The Committee noted that the driver had recently been convicted in Bath Magistrates’ Court of the offences of speeding on 23 April 2022 and of failing to provide information as to the identity of the driver concerning another speeding offence on 3 January 2022. The case had been adjourned until September 2022 as the Court is considering disqualifying the driver.
Councillors also noted that the PHV driver was still under investigation for a potential offence of perverting the course of justice concerning alleged false information he provided on the notices of intended prosecution.
The BCC report concluded: “The primary function of the Committee is a regulatory one where the main focus is public safety and protection and not to try to second guess the outcome of the pending criminal investigation.
“However, having listened to OMM’s (the driver) explanation regarding the individual he named as the driver of the vehicle on three occasions, the Committee did not consider this to be credible.
“Therefore, on a balance of probabilities the Members believed that OMM had acted dishonestly by giving the incorrect details, that he was the driver of the vehicle and had been speeding on all three occasions. Even if OMM’s explanation was the truth, at the very least, he had allowed an unlicensed driver to use his private hire vehicle which placed the public at risk as his insurance would not have covered this particular use of the vehicle.”

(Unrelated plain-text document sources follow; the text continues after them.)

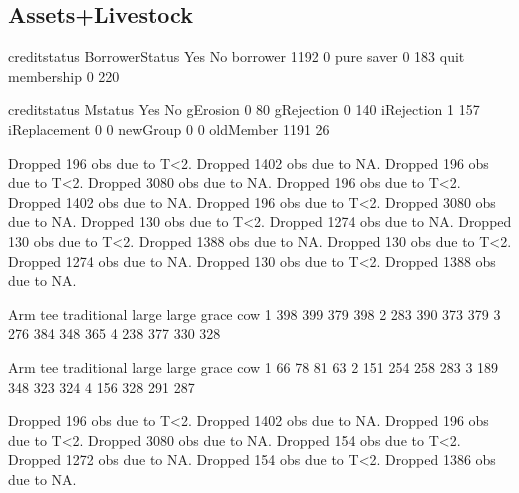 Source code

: \subsection{Assets+Livestock}




\begin{Schunk}
\begin{Soutput}
                 creditstatus
BorrowerStatus     Yes   No
  borrower        1192    0
  pure saver         0  183
  quit membership    0  220
\end{Soutput}
\begin{Soutput}
              creditstatus
Mstatus         Yes   No
  gErosion        0   80
  gRejection      0  140
  iRejection      1  157
  iReplacement    0    0
  newGroup        0    0
  oldMember    1191   26
\end{Soutput}
\begin{Soutput}
Dropped 196 obs due to T<2.
Dropped 1402 obs due to NA.
Dropped 196 obs due to T<2.
Dropped 3080 obs due to NA.
Dropped 196 obs due to T<2.
Dropped 1402 obs due to NA.
Dropped 196 obs due to T<2.
Dropped 3080 obs due to NA.
Dropped 130 obs due to T<2.
Dropped 1274 obs due to NA.
Dropped 130 obs due to T<2.
Dropped 1388 obs due to NA.
Dropped 130 obs due to T<2.
Dropped 1274 obs due to NA.
Dropped 130 obs due to T<2.
Dropped 1388 obs due to NA.
\end{Soutput}
\end{Schunk}

\begin{Schunk}
\begin{Soutput}
   Arm
tee traditional large large grace cow
  1         398   399         379 398
  2         283   390         373 379
  3         276   384         348 365
  4         238   377         330 328
\end{Soutput}
\begin{Soutput}
   Arm
tee traditional large large grace cow
  1          66    78          81  63
  2         151   254         258 283
  3         189   348         323 324
  4         156   328         291 287
\end{Soutput}
\begin{Soutput}
Dropped 196 obs due to T<2.
Dropped 1402 obs due to NA.
Dropped 196 obs due to T<2.
Dropped 3080 obs due to NA.
Dropped 154 obs due to T<2.
Dropped 1272 obs due to NA.
Dropped 154 obs due to T<2.
Dropped 1386 obs due to NA.
\end{Soutput}
\end{Schunk}

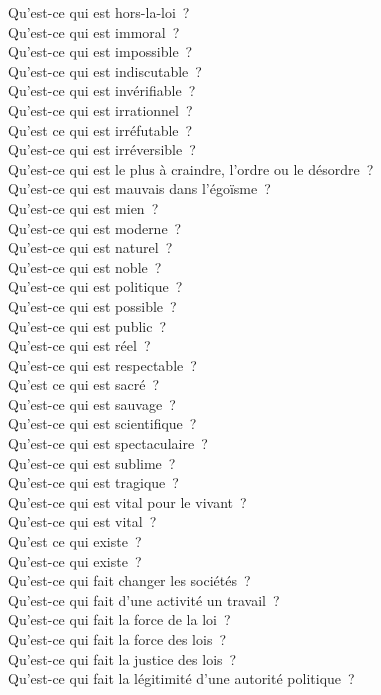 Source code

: \documentclass[a4paper,12pt]{article}
\begin{document}
Qu'est-ce qui est hors-la-loi ? \\
Qu'est-ce qui est immoral ? \\
Qu'est-ce qui est impossible ? \\
Qu'est-ce qui est indiscutable ? \\
Qu'est-ce qui est invérifiable ? \\
Qu'est-ce qui est irrationnel ? \\
Qu'est ce qui est irréfutable ? \\
Qu'est-ce qui est irréversible ? \\
Qu'est-ce qui est le plus à craindre, l'ordre ou le désordre ? \\
Qu'est-ce qui est mauvais dans l'égoïsme ? \\
Qu'est-ce qui est mien ? \\
Qu'est-ce qui est moderne ? \\
Qu'est-ce qui est naturel ? \\
Qu'est-ce qui est noble ? \\
Qu'est-ce qui est politique ? \\
Qu'est-ce qui est possible ? \\
Qu'est-ce qui est public ? \\
Qu'est-ce qui est réel ? \\
Qu'est-ce qui est respectable ? \\
Qu'est ce qui est sacré ? \\
Qu'est-ce qui est sauvage ? \\
Qu'est-ce qui est scientifique ? \\
Qu'est-ce qui est spectaculaire ? \\
Qu'est-ce qui est sublime ? \\
Qu'est-ce qui est tragique ? \\
Qu'est-ce qui est vital pour le vivant ? \\
Qu'est-ce qui est vital ? \\
Qu'est ce qui existe ? \\
Qu'est-ce qui existe ? \\
Qu'est-ce qui fait changer les sociétés ? \\
Qu'est-ce qui fait d'une activité un travail ? \\
Qu'est-ce qui fait la force de la loi ? \\
Qu'est-ce qui fait la force des lois ? \\
Qu'est-ce qui fait la justice des lois ? \\
Qu'est-ce qui fait la légitimité d'une autorité politique ? \\
\end{document}

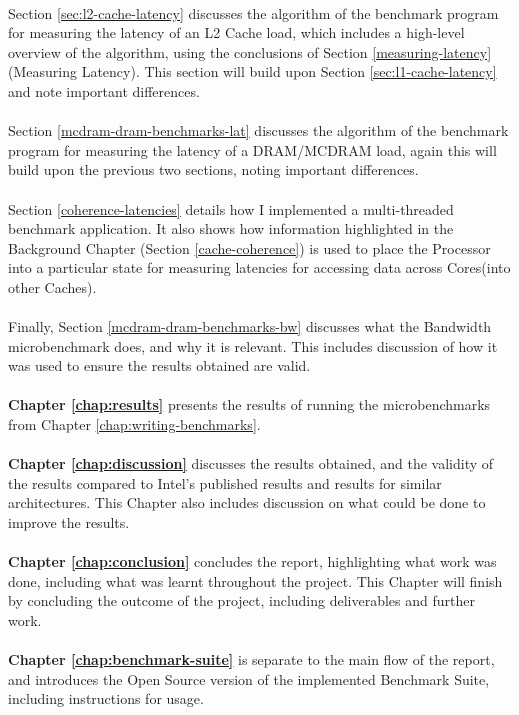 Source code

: \documentclass[bsc,frontabs,twoside,singlespacing,parskip,deptreport]{infthesis}     %
\begin{document}
\\
Section \ref{sec:l2-cache-latency} discusses the algorithm of the benchmark program for measuring the latency of an L2 Cache load, which includes a high-level overview of the algorithm, using the conclusions of Section \ref{measuring-latency}(Measuring Latency). This section will build upon Section \ref{sec:l1-cache-latency} and note important differences. \\
\\
Section \ref{mcdram-dram-benchmarks-lat} discusses the algorithm of the benchmark program for measuring the latency of a DRAM/MCDRAM load, again this will build upon the previous two sections, noting important differences. \\
\\
Section \ref{coherence-latencies} details how I implemented a multi-threaded benchmark application. It also shows how information highlighted in the Background Chapter (Section \ref{cache-coherence}) is used to place the Processor into a particular state for measuring latencies for accessing data across Cores(into other Caches). \\
\\
Finally, Section \ref{mcdram-dram-benchmarks-bw} discusses what the Bandwidth microbenchmark does, and why it is relevant. This includes discussion of how it was used to ensure the results obtained are valid. \\
\\
\textbf{Chapter \ref{chap:results}} presents the results of running the microbenchmarks from Chapter \ref{chap:writing-benchmarks}. \\
\\
\textbf{Chapter \ref{chap:discussion}} discusses the results obtained, and the validity of the results compared to Intel's published results and results for similar architectures. This Chapter also includes discussion on what could be done to improve the results. \\
\\
\textbf{Chapter \ref{chap:conclusion}} concludes the report, highlighting what work was done, including what was learnt throughout the project. This Chapter will finish by concluding the outcome of the project, including deliverables and further work. \\
\\
\textbf{Chapter \ref{chap:benchmark-suite}} is separate to the main flow of the report, and introduces the Open Source version of the implemented Benchmark Suite, including instructions for usage.
\end{document}
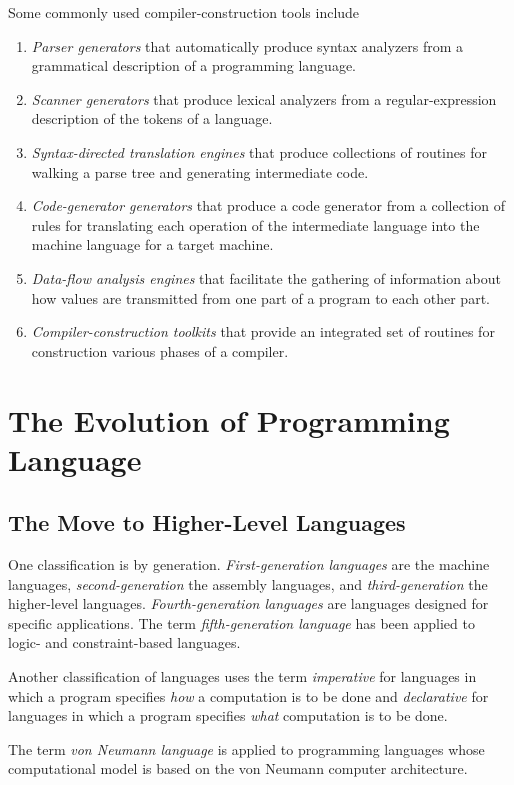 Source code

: \documentclass[a4paper,twoside]{book}
\begin{document}
Some commonly used compiler-construction tools include
\begin{enumerate}
    \item \textit{Parser generators} that automatically produce syntax analyzers from a grammatical description of a programming language.
    \item \textit{Scanner generators} that produce lexical analyzers from a regular-expression description of the tokens of a language.
    \item \textit{Syntax-directed translation engines} that produce collections of routines for walking a parse tree and generating intermediate code.
    \item \textit{Code-generator generators} that produce a code generator from a collection of rules for translating each operation of the intermediate language into the machine language for a target machine.
    \item \textit{Data-flow analysis engines} that facilitate the gathering of information about how values are transmitted from one part of a program to each other part.
    \item \textit{Compiler-construction toolkits} that provide an integrated set of routines for construction various phases of a compiler.
\end{enumerate}

\section{The Evolution of Programming Language}
\subsection{The Move to Higher-Level Languages}

One classification is by generation. \textit{First-generation languages} are the machine languages, \textit{second-generation} the assembly languages, and \textit{third-generation} the higher-level languages. \textit{Fourth-generation languages} are languages designed for specific applications. The term \textit{fifth-generation language} has been applied to logic- and constraint-based languages.

Another classification of languages uses the term \textit{imperative} for languages in which a program specifies \textit{how} a computation is to be done and \textit{declarative} for languages in which a program specifies \textit{what} computation is to be done.

The term \textit{von Neumann language} is applied to programming languages whose computational model is based on the von Neumann computer architecture.
\end{document}
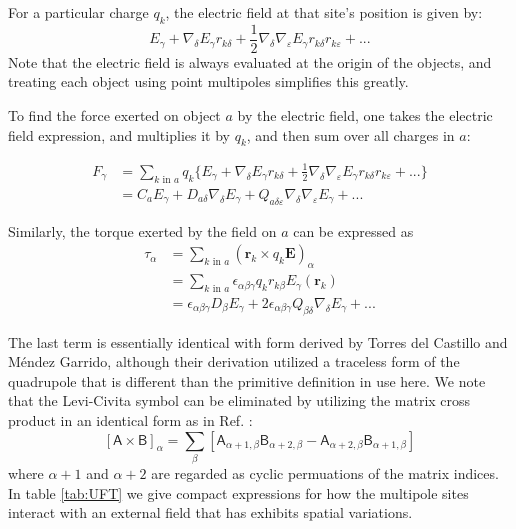 For a particular charge $q_k$, the electric field at that site's
position is given by:
\begin{equation}
E_\gamma + \nabla_\delta E_\gamma r_{k \delta} 
+ \frac {1}{2} \nabla_\delta \nabla_\varepsilon E_\gamma r_{k \delta}
r_{k \varepsilon} + ... 
\end{equation}
Note that the electric field is always evaluated at the origin of the
objects, and treating each object using point multipoles simplifies
this greatly.

To find the force exerted on object $a$ by the electric field, one
takes the electric field expression, and multiplies it by $q_k$, and
then sum over all charges in $a$:

\begin{align}
F_\gamma &=  \sum_{k \textrm{~in~} a} q_k \lbrace E_\gamma + \nabla_\delta E_\gamma r_{k \delta} 
+ \frac {1}{2} \nabla_\delta \nabla_\varepsilon E_\gamma r_{k \delta}
r_{k \varepsilon} + ...  \rbrace  \\
 &= C_a E_\gamma + D_{a  \delta} \nabla_\delta E_\gamma 
+ Q_{a \delta \varepsilon} \nabla_\delta \nabla_\varepsilon E_\gamma +
... 
\end{align}

Similarly, the torque exerted by the field on $a$ can be expressed as
\begin{align}
\tau_\alpha &=  \sum_{k \textrm{~in~} a} (\mathbf r_k \times q_k \mathbf E)_\alpha \\
 & =  \sum_{k \textrm{~in~} a} \epsilon_{\alpha \beta \gamma} q_k
 r_{k\beta} E_\gamma(\mathbf r_k) \\
 & = \epsilon_{\alpha \beta \gamma} D_\beta E_\gamma 
+ 2 \epsilon_{\alpha \beta \gamma} Q_{\beta \delta} \nabla_\delta
E_\gamma + ...
\end{align}

The last term is essentially identical with form derived by Torres del
Castillo and M\'{e}ndez Garrido,\cite{Torres-del-Castillo:2006uo} although their derivation
utilized a traceless form of the quadrupole that is different than the
primitive definition in use here.  We note that the Levi-Civita symbol
can be eliminated by utilizing the matrix cross product in an
identical form as in Ref. :
\begin{equation}
\left[\mathsf{A} \times \mathsf{B}\right]_\alpha = \sum_\beta
\left[\mathsf{A}_{\alpha+1,\beta} \mathsf{B}_{\alpha+2,\beta}
  -\mathsf{A}_{\alpha+2,\beta} \mathsf{B}_{\alpha+1,\beta} 
\right]
\label{eq:matrixCross}
\end{equation}
where $\alpha+1$ and $\alpha+2$ are regarded as cyclic permuations of
the matrix indices.  In table \ref{tab:UFT} we give compact
expressions for how the multipole sites interact with an external
field that has exhibits spatial variations.

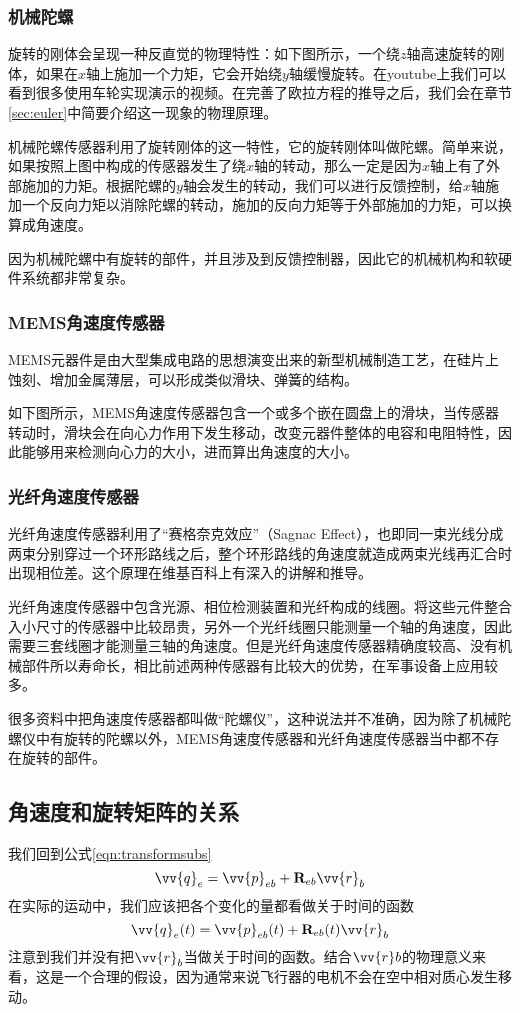 \documentclass[11pt]{article}
\begin{document}
\subsubsection{机械陀螺}
旋转的刚体会呈现一种反直觉的物理特性：如下图所示，一个绕$z$轴高速旋转的刚体，如果在$x$轴上施加一个力矩，它会开始绕$y$轴缓慢旋转。在youtube上我们可以看到很多使用车轮实现演示的视频。在完善了欧拉方程的推导之后，我们会在章节\ref{sec:euler}中简要介绍这一现象的物理原理。

机械陀螺传感器利用了旋转刚体的这一特性，它的旋转刚体叫做陀螺。简单来说，如果按照上图中构成的传感器发生了绕$x$轴的转动，那么一定是因为$x$轴上有了外部施加的力矩。根据陀螺的$y$轴会发生的转动，我们可以进行反馈控制，给$x$轴施加一个反向力矩以消除陀螺的转动，施加的反向力矩等于外部施加的力矩，可以换算成角速度。

因为机械陀螺中有旋转的部件，并且涉及到反馈控制器，因此它的机械机构和软硬件系统都非常复杂。
\subsubsection{MEMS角速度传感器}
MEMS元器件是由大型集成电路的思想演变出来的新型机械制造工艺，在硅片上蚀刻、增加金属薄层，可以形成类似滑块、弹簧的结构。

如下图所示，MEMS角速度传感器包含一个或多个嵌在圆盘上的滑块，当传感器转动时，滑块会在向心力作用下发生移动，改变元器件整体的电容和电阻特性，因此能够用来检测向心力的大小，进而算出角速度的大小。
\subsubsection{光纤角速度传感器}
光纤角速度传感器利用了“赛格奈克效应”（Sagnac Effect），也即同一束光线分成两束分别穿过一个环形路线之后，整个环形路线的角速度就造成两束光线再汇合时出现相位差。这个原理在维基百科上有深入的讲解和推导。

光纤角速度传感器中包含光源、相位检测装置和光纤构成的线圈。将这些元件整合入小尺寸的传感器中比较昂贵，另外一个光纤线圈只能测量一个轴的角速度，因此需要三套线圈才能测量三轴的角速度。但是光纤角速度传感器精确度较高、没有机械部件所以寿命长，相比前述两种传感器有比较大的优势，在军事设备上应用较多。



很多资料中把角速度传感器都叫做“陀螺仪”，这种说法并不准确，因为除了机械陀螺仪中有旋转的陀螺以外，MEMS角速度传感器和光纤角速度传感器当中都不存在旋转的部件。

\subsection{角速度和旋转矩阵的关系}
我们回到公式\ref{eqn:transformsubs}
$$
\vv{q}_{e} = \vv{p}_{eb} + {\bf R}_{eb}\vv{r}_b
$$
在实际的运动中，我们应该把各个变化的量都看做关于时间的函数
\begin{equation}\label{eqn:transformt}
\vv{q}_{e}(t) = \vv{p}_{eb}(t) + {\bf R}_{eb}(t)\vv{r}_b
\end{equation}
注意到我们并没有把$\vv{r}_b$当做关于时间的函数。结合$\vv{r}b$的物理意义来看，这是一个合理的假设，因为通常来说飞行器的电机不会在空中相对质心发生移动。
\end{document}
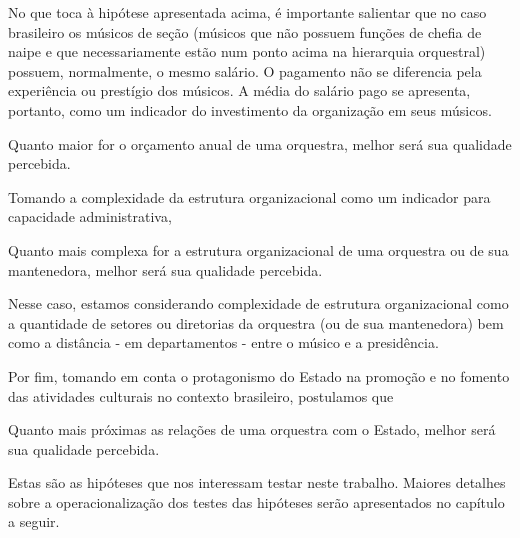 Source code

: \documentclass[a4paper, 12pt, openright, oneside, german, french, english, brazil]{abntex2}
\begin{document}
              No que toca à hipótese apresentada acima, é importante salientar que no caso brasileiro os músicos de seção (músicos que não possuem funções de chefia de naipe e que necessariamente estão num ponto acima na hierarquia orquestral) possuem, normalmente, o mesmo salário. O pagamento não se diferencia pela experiência ou prestígio dos músicos. A média do salário pago se apresenta, portanto, como um indicador do investimento da organização em seus músicos.
              
	
	\begin{hip}\label{hip:orcamento}
		Quanto maior for o orçamento anual de uma orquestra, melhor será sua qualidade percebida.
	\end{hip}
	


        Tomando a complexidade da estrutura organizacional como um indicador para capacidade administrativa, 
        
	\begin{hip}\label{hip:estruturacomplexa}
		Quanto mais complexa for a estrutura organizacional de uma orquestra ou de sua mantenedora, melhor será sua qualidade percebida.
              \end{hip}

              Nesse caso, estamos considerando complexidade de estrutura organizacional como a quantidade de setores ou diretorias da orquestra (ou de sua mantenedora) bem como a distância - em departamentos - entre o músico e a presidência.
	
	
	Por fim, tomando em conta o protagonismo do Estado na promoção e no fomento das atividades culturais no contexto brasileiro, postulamos que
	
	\begin{hip}\label{hip:proxestado}
		Quanto mais próximas as relações de uma orquestra com o Estado, melhor será sua qualidade percebida.
	\end{hip}


        Estas são as hipóteses que nos interessam testar neste trabalho. Maiores detalhes sobre a operacionalização dos testes das hipóteses serão apresentados no capítulo a seguir.
\end{document}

The report put forward by Councillor Wayne Jones finished by saying: “The overall picture presented by OMM was a licensee whose standards had fallen well below the high standards the Council is entitled to expect from those whom it licences.
“There had been multiple offences over a period of time which gave rise to a greater cause for concern and demonstrated a pattern of inappropriate behaviour.
"Consequently, the Committee could no longer be satisfied that OMM was a fit and proper person to hold a private hire driver’s licence. Given he was the sole proprietor and person licensed to drive his Private Hire vehicle, the vehicle licence would also be revoked.
“The Committee considered that due to the gravity and number of concerns regarding OMM the interests of public safety required the revocation of the driver’s licence to have immediate effect.”